How long did the Freedom tank leak?
Glass says the MCHM process of breaking down starts pretty quickly. The half-life is approximately 14 days—meaning about half of the chemical compound will have broken down into other products (like formaldehyde and formic acid) in about two-weeks’ time.
“But the more breakdown products you find," Glass says, "the longer ago it makes you feel the spill started.”
That’s the big question burning in Glass’s mind: What kind of a time frame are we really talking about? Glass says it shouldn’t be difficult to find out. He says it should be a simple matter to reconcile the inventory for Freedom Industries to compare what they purchased to what they sold or used.
“I think we should start looking at that and I think we should start looking at a much longer term than just a few hours or days prior to the spill. I think we should for starters look at maybe a three-year period.”

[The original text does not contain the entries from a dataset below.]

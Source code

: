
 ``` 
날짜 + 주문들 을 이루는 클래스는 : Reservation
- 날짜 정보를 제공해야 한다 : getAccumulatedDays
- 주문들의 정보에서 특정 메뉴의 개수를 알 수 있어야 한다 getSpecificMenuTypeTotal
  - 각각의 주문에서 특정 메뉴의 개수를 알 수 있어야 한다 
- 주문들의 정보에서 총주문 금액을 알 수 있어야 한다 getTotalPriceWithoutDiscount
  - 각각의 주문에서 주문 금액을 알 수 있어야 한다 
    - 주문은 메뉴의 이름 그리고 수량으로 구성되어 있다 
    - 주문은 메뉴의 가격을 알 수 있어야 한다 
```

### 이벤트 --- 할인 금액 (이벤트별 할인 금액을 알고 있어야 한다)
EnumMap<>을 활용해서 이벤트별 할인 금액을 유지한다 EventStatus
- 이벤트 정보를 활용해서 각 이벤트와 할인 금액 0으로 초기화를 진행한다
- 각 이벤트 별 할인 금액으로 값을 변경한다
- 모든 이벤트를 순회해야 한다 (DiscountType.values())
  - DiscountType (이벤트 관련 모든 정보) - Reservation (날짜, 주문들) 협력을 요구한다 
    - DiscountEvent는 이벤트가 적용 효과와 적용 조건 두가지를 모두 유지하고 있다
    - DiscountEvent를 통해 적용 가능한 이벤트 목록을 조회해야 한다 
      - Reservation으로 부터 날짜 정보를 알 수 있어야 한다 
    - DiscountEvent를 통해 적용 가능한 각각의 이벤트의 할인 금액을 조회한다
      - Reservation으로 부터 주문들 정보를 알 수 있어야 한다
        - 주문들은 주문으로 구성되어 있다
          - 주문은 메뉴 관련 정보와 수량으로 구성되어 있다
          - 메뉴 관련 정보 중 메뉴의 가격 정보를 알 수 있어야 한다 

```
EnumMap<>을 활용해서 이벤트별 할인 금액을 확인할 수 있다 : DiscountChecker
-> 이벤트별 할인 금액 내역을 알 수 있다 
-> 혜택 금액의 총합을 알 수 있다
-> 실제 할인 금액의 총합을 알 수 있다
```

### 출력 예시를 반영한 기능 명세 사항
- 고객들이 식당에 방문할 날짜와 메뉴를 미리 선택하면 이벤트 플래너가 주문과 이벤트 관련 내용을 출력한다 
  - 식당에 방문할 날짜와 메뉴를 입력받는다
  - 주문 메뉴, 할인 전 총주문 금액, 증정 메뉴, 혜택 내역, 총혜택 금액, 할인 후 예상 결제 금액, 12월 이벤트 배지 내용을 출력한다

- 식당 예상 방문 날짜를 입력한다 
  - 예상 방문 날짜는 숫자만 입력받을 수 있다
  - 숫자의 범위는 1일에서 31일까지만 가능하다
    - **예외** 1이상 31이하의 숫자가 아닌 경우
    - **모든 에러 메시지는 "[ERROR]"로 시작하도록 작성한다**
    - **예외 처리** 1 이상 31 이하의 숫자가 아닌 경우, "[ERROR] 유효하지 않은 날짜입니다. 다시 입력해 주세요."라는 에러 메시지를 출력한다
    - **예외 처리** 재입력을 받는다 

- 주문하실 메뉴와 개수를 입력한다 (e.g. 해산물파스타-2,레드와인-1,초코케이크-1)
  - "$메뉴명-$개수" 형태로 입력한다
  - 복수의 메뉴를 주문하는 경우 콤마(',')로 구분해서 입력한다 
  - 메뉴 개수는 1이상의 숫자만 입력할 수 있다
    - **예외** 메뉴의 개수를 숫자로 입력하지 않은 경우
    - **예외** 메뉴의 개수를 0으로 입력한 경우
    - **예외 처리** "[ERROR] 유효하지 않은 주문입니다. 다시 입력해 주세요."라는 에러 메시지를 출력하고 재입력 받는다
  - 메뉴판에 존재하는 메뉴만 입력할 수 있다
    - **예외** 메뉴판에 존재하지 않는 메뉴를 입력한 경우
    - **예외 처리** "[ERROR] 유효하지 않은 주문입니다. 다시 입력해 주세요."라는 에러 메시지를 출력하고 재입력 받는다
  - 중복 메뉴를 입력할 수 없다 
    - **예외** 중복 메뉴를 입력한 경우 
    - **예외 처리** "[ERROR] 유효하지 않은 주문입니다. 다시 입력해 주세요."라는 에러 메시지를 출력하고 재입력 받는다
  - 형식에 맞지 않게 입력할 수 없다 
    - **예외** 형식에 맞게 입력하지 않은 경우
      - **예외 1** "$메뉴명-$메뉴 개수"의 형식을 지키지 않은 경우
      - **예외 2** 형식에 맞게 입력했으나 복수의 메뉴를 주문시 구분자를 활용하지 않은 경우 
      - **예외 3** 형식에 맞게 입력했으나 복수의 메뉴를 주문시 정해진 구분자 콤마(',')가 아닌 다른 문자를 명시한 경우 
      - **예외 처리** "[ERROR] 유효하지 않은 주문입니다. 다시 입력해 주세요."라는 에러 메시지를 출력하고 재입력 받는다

What are the adverse health effects?
Glass says the Environmental Protection Agency, under the guidance of the Centers for Disease Control, has determined that small exposures to formaldehyde, about one part per million in drinking water, is not expected to cause adverse health effects.
“They further determine that they don’t think that ten parts per million consumed in drinking water for a day, or five parts per million for 10 days is expected to cause any adverse health effects. That’s why the concentration and the amount of time that somebody’s had exposure to that is relevant to assessing the health impacts.”
That’s not the only question Glass has.
What other chemicals should we be testing for?
“I’m also curious about what’s in the soil at the site because this was released from a tank and went across or through soil prior to getting into the Elk River. So maybe there were other contaminants.”
Glass points out that the Freedom site is a storage place that’s had products stored for decades. So accidental spills and releases could be present in the soil. He says if those are present in the soil and you put a solvent like MCHM into the mix, you risk mobilizing contaminants.
“So I’d really like to get a characterization of that site vertically and horizontally to know really what we should be looking for,” Glass says.
Glass says it’s frustrating to have so many unanswered questions when he’s asked by residents if the water is safe. He says basic information key to safeguarding the community is simply out of reach.